Aircrete blocks can easily be externally rendered. There are a few golden rules to remember when rendering blockwork:

  • Before applying any render on blockwork it is essential to make sure your wall is clean and free of any dust or loose mortar.
  • Traditional sand:cement render mixes should never be stronger than the backgrounds onto which they are applied. Each coat of render should also be weaker than the one before it.
  • One coat will not be enough, generally two coats is fine.
  • The undercoat needs to be combed or scratched to give a key for the following coats. These scratches should be wavy, not straight, to avoid cracking later on.
  • The undercoat of render should be about 12mm thick and the final coats should be about 6mm thick.

You can find further information from our technical expert on how to render a blockwork wall here.

Can you plaster an aircrete wall?

Yes, most types of plaster can be applied to H+H aircrete. As with render, traditional sand:cement (dense) plasters should not be stronger than the backgrounds onto which they are applied. An M4 or equivalent is the strongest mix recommended for direct application on to aircrete walls.

For gypsum (lightweight) plasters the manufacturer’s recommendations should be followed as to the appropriateness of their plasters for application on to aircrete.

How do you fix plasterboard to an aircrete wall?

There are two methods of attaching plasterboard to blockwork, by bonding directly to the blockwork or by using battens.

The most common way to fix plasterboard to blockwork is using the ‘dot and dab’ method. With this technique you apply dabs of plasterboard adhesive to a clean, dry blockwork wall and then press the board into position.

The second method is with a timber or metal furring system, essentially a framework which is screwed into the blockwork and on to which the plasterboard is attached.

Can you screw into aircrete blocks?

Fixing internal wall fixings to H+H aircrete blocks is easy.
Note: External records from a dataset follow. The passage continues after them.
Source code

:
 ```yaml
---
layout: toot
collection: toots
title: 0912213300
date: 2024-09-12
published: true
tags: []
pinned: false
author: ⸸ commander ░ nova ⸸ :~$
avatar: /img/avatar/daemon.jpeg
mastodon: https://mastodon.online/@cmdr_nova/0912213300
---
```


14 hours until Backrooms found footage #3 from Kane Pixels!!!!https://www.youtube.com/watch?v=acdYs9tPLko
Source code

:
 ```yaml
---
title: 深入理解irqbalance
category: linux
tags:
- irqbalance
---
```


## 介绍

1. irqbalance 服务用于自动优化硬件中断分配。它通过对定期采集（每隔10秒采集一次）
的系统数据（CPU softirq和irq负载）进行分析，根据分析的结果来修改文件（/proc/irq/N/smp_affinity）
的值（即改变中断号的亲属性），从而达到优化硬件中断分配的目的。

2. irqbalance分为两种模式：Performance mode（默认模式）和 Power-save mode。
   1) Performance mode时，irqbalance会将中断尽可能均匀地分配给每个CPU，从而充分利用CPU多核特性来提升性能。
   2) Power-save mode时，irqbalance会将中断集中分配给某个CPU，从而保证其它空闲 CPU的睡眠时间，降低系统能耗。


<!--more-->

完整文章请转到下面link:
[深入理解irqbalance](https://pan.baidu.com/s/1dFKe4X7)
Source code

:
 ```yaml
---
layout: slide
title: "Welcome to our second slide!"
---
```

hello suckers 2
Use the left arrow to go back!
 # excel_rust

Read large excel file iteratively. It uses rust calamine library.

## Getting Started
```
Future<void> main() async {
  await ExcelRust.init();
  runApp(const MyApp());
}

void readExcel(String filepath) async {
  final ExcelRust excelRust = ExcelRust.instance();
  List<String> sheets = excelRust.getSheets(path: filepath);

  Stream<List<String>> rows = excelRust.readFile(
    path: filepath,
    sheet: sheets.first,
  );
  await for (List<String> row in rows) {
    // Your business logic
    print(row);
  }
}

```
Plugs with screws or nails as appropriate will provide a very secure and reliable fixing. The best fixings for aircrete blocks depend on the weight of the fixtures. You can find detailed advice in our Designing & Building with Aircrete document.

RAAC - your questions answered

Reinforced autoclaved aerated concrete (RAAC) planks were building materials used between 1950s and 1990s, primarily in public buildings such as schools and hospitals. They were used in fast assembly building projects, typically as roof panels.

RAAC planks derive their structural strength from metal reinforcing bars within the planks. Failure occurs primarily when the reinforcing bars corrode. This typically happens when the planks have been exposed to water over a prolonged period of time. Corrosion weakens the bars and causes the plank to lose its intended loadbearing capacity. None of these failures are associated with the AAC material.

The aircrete blocks manufactured by H+H UK and used to build the foundations and walls of houses and low-rise commercial buildings do not use reinforcing bars.

H+H aircrete blocks are not liable to the failures being seen in RAAC products.

H+H aircrete is manufactured to the standard BS EN 771-4 and BBA certification confirms that “walls constructed from the products will have durability equivalent to walls of traditional masonry.”